━━ Extracted entries

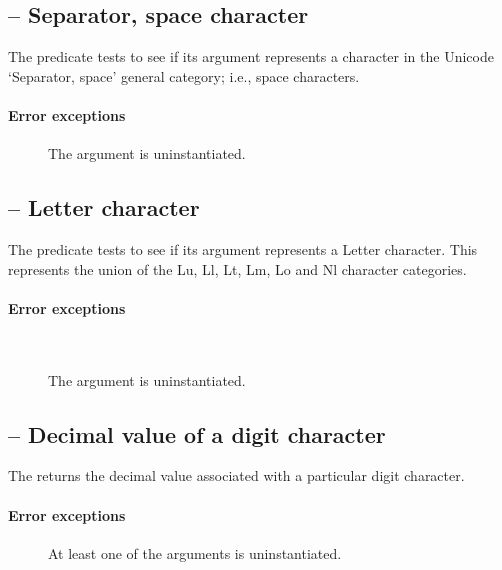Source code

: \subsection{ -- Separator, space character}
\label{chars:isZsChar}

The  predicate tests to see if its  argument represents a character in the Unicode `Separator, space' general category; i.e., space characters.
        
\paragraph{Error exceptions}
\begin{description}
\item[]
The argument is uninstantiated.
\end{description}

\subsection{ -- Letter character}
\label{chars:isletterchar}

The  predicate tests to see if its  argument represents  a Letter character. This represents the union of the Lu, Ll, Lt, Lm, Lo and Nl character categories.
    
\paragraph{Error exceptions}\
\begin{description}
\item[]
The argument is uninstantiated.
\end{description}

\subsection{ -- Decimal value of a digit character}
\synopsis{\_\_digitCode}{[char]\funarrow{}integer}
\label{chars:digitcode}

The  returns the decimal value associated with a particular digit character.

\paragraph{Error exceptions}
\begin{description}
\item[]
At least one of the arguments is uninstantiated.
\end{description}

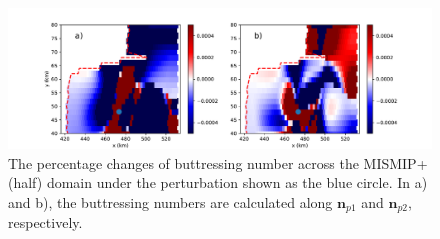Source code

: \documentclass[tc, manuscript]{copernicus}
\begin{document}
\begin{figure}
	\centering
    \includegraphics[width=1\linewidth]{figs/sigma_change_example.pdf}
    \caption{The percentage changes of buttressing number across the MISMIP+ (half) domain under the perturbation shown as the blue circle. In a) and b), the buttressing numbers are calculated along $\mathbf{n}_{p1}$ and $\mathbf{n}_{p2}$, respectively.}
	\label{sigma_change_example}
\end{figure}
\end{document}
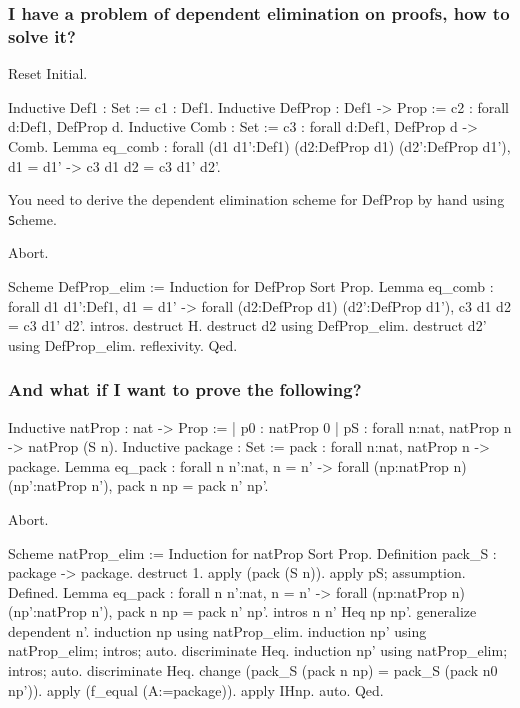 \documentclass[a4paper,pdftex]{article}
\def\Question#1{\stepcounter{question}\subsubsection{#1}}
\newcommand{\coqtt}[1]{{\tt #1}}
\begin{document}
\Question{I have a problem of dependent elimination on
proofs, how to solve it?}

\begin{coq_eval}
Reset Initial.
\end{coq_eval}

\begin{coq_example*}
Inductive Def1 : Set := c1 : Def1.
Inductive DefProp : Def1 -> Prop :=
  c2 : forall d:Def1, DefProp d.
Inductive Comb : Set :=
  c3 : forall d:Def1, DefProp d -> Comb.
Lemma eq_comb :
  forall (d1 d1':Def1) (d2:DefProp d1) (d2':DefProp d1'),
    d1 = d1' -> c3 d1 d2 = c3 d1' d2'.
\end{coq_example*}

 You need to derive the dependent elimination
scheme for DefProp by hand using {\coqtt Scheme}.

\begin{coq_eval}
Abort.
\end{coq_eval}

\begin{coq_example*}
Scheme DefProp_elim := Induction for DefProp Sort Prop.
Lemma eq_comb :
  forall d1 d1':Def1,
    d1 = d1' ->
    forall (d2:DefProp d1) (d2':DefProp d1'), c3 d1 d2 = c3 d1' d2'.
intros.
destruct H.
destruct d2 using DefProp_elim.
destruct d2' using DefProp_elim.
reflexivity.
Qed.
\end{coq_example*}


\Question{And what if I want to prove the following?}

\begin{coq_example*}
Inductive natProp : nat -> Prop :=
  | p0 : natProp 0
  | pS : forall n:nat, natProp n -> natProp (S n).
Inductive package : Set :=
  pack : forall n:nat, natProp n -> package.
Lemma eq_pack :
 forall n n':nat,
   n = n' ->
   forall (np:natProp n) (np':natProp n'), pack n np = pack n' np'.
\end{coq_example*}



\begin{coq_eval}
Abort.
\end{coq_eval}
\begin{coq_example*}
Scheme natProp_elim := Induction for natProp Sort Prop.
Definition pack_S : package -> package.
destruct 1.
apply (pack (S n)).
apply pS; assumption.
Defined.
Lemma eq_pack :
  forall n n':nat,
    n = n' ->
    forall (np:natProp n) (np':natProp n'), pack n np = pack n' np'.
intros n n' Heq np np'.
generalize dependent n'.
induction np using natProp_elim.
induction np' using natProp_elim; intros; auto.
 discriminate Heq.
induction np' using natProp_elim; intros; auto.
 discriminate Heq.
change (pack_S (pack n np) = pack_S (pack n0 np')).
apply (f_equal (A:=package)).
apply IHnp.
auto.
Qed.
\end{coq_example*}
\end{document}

━━━━
━━ Extracted entries

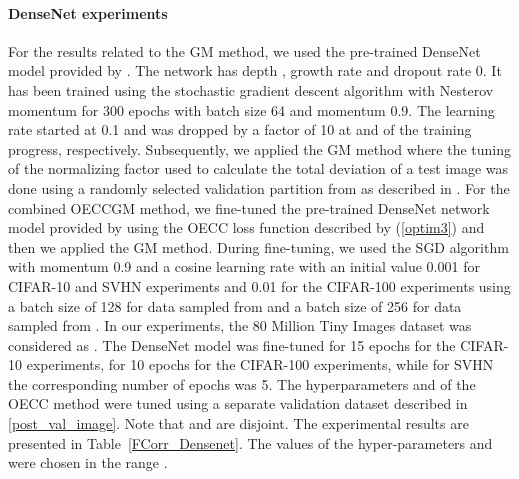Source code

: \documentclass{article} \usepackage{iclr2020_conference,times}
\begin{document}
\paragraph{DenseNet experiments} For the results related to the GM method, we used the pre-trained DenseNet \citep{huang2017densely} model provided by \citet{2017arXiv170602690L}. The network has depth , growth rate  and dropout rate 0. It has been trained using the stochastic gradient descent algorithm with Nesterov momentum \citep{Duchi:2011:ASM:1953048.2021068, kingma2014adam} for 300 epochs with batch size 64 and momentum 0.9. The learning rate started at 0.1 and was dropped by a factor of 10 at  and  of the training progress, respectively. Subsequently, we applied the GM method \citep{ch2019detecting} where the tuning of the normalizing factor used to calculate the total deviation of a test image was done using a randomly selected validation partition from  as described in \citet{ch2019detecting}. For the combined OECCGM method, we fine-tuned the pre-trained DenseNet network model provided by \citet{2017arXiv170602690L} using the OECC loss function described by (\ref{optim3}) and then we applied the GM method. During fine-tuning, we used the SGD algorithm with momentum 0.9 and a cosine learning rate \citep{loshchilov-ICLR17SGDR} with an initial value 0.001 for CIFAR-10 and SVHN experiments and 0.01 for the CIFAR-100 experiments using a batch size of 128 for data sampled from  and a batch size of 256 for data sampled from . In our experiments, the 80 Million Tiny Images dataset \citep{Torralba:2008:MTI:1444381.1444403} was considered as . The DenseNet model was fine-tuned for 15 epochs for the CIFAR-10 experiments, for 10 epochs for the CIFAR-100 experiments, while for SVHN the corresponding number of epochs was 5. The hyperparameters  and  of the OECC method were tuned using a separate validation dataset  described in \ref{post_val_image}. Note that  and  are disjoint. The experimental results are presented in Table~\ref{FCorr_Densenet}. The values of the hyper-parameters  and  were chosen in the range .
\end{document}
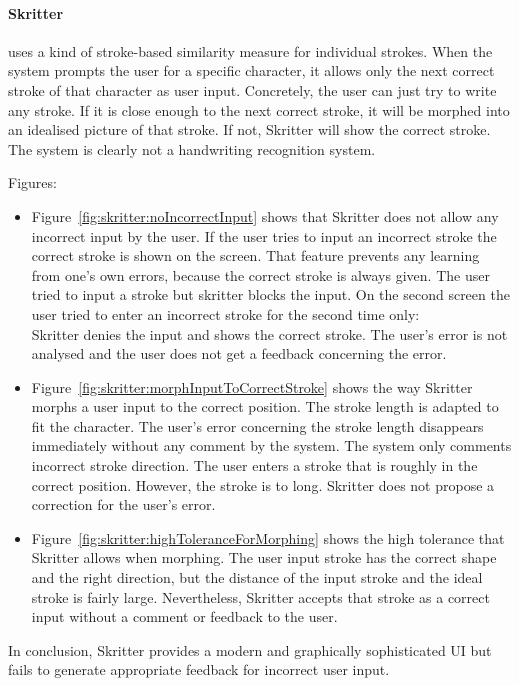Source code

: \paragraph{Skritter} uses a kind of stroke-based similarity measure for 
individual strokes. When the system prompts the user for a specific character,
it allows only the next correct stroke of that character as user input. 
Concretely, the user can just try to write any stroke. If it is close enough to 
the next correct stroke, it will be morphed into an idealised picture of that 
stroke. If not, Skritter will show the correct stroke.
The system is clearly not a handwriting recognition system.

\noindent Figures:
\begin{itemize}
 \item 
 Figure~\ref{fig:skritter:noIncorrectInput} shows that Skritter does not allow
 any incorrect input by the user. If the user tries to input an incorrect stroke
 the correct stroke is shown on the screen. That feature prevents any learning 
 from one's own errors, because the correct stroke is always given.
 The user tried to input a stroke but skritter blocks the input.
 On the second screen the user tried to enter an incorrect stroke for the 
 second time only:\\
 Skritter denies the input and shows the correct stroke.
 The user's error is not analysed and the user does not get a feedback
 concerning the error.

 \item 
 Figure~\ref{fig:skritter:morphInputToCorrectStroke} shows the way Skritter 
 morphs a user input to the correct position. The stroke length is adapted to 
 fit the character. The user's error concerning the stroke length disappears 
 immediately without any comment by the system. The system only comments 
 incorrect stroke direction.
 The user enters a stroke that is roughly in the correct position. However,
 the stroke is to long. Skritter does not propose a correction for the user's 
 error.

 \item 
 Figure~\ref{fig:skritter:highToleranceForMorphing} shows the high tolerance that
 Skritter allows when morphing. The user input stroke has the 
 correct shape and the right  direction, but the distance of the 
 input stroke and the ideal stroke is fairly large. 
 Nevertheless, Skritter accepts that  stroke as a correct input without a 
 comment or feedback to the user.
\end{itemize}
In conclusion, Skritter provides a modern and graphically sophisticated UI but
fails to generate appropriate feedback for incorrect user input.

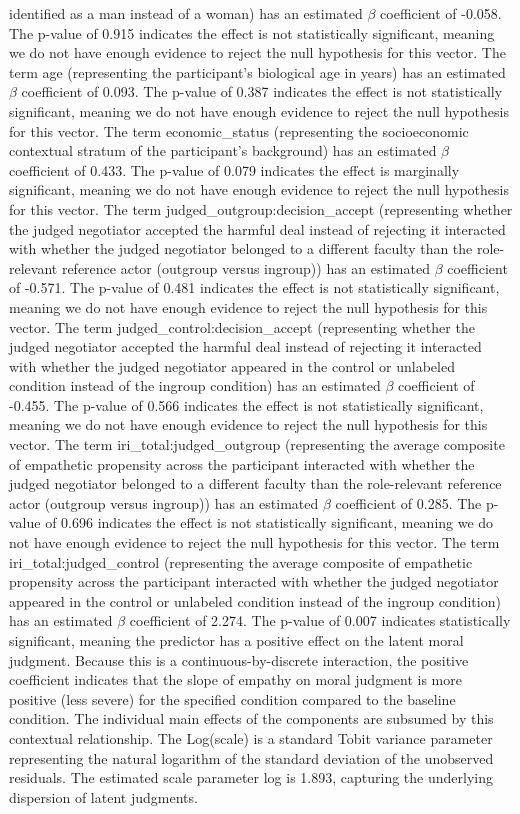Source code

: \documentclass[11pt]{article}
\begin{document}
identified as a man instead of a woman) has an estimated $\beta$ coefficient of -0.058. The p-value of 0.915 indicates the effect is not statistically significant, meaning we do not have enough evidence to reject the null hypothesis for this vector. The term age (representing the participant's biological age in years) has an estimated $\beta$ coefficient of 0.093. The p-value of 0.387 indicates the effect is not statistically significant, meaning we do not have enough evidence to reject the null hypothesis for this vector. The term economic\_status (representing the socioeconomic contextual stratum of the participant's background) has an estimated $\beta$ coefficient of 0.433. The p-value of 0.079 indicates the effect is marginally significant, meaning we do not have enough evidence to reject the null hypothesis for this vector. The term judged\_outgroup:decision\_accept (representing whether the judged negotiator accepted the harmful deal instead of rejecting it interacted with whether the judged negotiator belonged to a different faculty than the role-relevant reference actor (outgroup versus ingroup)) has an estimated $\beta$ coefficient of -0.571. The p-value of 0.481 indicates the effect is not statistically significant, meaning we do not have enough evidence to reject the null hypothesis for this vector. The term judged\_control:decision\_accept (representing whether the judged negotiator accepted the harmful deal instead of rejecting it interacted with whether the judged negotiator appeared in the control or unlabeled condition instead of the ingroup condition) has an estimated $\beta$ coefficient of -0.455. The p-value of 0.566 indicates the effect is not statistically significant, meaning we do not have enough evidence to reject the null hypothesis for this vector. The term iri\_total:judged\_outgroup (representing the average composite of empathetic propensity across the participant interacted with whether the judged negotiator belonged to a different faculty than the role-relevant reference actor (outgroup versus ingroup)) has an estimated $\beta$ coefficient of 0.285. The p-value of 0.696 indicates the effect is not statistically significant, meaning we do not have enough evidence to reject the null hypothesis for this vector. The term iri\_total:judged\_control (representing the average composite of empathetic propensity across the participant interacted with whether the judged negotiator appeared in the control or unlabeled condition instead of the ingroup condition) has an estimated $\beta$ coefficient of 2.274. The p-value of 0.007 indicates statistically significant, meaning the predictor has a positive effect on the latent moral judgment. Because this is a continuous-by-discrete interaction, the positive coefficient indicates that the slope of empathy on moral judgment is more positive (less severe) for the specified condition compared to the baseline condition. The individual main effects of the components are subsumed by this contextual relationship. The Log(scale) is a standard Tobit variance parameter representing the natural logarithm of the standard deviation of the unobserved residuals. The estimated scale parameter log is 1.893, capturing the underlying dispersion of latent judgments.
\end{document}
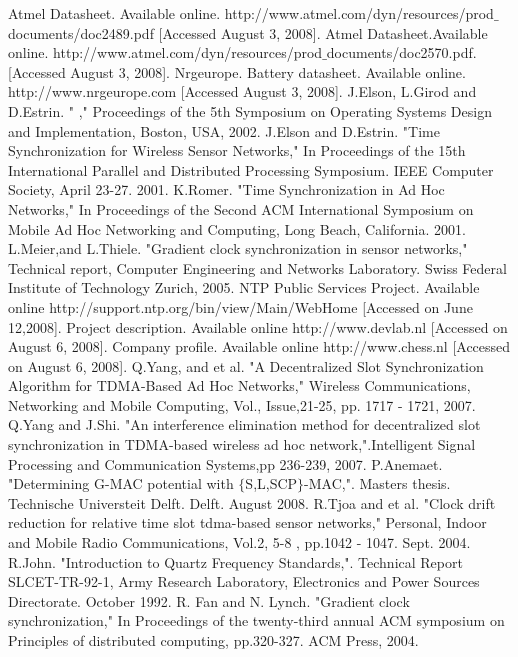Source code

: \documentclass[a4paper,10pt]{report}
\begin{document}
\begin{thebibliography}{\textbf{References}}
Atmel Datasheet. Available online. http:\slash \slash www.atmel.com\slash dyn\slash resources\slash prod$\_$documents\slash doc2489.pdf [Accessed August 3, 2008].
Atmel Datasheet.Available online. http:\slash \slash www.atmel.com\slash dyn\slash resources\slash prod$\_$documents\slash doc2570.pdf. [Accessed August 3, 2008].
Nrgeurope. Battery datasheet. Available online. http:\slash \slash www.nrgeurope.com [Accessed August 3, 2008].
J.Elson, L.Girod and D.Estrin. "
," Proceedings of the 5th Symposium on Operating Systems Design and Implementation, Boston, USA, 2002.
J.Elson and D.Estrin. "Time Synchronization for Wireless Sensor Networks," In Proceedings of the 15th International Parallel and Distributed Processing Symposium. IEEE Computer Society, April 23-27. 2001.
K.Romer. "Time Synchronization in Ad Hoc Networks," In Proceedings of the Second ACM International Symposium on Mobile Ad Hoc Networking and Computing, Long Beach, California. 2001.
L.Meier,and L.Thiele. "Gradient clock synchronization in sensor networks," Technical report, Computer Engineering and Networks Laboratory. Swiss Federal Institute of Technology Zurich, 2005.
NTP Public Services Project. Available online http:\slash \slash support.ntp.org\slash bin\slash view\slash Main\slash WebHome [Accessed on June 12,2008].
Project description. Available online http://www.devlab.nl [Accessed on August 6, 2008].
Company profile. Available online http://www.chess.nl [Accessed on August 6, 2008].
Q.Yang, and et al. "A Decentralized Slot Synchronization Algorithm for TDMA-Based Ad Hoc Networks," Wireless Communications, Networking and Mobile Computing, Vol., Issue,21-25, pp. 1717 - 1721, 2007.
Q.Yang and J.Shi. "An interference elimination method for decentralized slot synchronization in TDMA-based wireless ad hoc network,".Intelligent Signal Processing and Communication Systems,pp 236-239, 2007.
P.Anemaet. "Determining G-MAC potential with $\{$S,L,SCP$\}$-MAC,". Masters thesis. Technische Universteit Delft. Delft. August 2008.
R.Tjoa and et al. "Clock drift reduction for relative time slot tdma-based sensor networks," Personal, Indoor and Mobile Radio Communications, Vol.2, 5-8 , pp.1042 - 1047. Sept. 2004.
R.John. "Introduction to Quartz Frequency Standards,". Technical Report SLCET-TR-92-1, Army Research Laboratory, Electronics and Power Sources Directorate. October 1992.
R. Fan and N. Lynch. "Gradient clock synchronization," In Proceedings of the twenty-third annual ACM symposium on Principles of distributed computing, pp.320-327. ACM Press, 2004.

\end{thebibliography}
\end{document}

━━━━
━━ Extracted entries

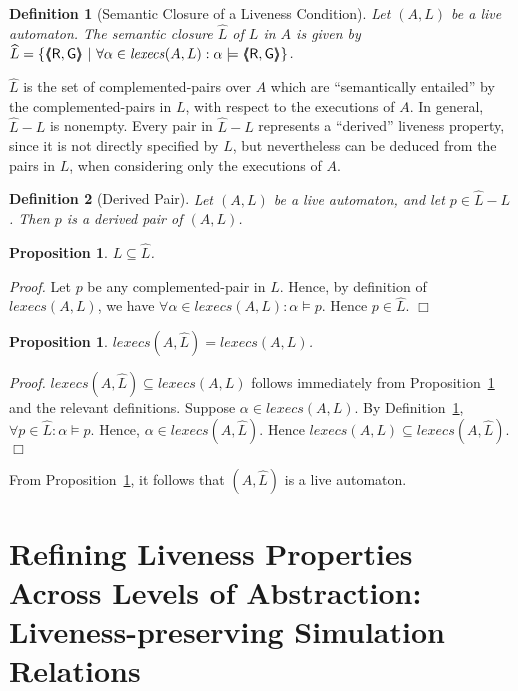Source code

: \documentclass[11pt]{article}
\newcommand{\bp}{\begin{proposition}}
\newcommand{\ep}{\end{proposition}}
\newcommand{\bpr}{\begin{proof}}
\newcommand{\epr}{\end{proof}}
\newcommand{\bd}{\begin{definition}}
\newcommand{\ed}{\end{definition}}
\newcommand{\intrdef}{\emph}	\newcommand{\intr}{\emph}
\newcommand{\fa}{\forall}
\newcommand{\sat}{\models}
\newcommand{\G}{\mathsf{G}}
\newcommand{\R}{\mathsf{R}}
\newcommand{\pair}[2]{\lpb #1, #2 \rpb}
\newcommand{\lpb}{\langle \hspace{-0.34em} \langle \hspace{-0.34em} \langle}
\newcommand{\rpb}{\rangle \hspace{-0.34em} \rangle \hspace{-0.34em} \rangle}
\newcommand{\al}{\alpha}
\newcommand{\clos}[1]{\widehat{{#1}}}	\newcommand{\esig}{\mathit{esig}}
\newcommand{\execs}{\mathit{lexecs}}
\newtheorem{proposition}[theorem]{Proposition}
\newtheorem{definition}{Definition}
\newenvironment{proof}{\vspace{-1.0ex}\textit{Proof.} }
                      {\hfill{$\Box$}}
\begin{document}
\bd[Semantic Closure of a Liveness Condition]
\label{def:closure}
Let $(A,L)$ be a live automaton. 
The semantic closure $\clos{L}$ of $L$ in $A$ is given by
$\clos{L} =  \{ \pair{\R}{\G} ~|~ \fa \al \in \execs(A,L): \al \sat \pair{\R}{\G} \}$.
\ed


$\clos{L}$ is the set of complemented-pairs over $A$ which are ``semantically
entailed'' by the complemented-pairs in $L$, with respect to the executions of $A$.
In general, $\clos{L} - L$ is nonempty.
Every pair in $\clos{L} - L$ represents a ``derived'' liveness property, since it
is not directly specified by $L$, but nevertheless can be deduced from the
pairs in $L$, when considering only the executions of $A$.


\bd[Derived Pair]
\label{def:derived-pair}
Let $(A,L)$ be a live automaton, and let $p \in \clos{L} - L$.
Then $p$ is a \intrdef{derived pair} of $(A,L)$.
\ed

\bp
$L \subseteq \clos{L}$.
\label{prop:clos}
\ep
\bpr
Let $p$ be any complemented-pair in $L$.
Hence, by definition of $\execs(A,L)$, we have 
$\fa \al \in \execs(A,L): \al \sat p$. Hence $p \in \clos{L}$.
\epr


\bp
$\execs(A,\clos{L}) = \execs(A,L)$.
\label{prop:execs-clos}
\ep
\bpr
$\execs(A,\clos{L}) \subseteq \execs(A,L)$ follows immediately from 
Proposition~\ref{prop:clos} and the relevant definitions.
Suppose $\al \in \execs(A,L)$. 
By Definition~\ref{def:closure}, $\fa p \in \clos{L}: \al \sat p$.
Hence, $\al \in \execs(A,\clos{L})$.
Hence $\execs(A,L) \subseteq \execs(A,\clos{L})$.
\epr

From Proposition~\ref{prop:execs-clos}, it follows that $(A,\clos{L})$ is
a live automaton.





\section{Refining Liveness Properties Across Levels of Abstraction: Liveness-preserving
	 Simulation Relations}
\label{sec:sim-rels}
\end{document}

━━━━

**Task prompt:** In the entries above, locate every line with the word "prod" and copy it.

**Solution to the exercise:**
Atmel Datasheet. Available online. http:\slash \slash www.atmel.com\slash dyn\slash resources\slash prod$\_$documents\slash doc2489.pdf [Accessed August 3, 2008].
Atmel Datasheet.Available online. http:\slash \slash www.atmel.com\slash dyn\slash resources\slash prod$\_$documents\slash doc2570.pdf. [Accessed August 3, 2008].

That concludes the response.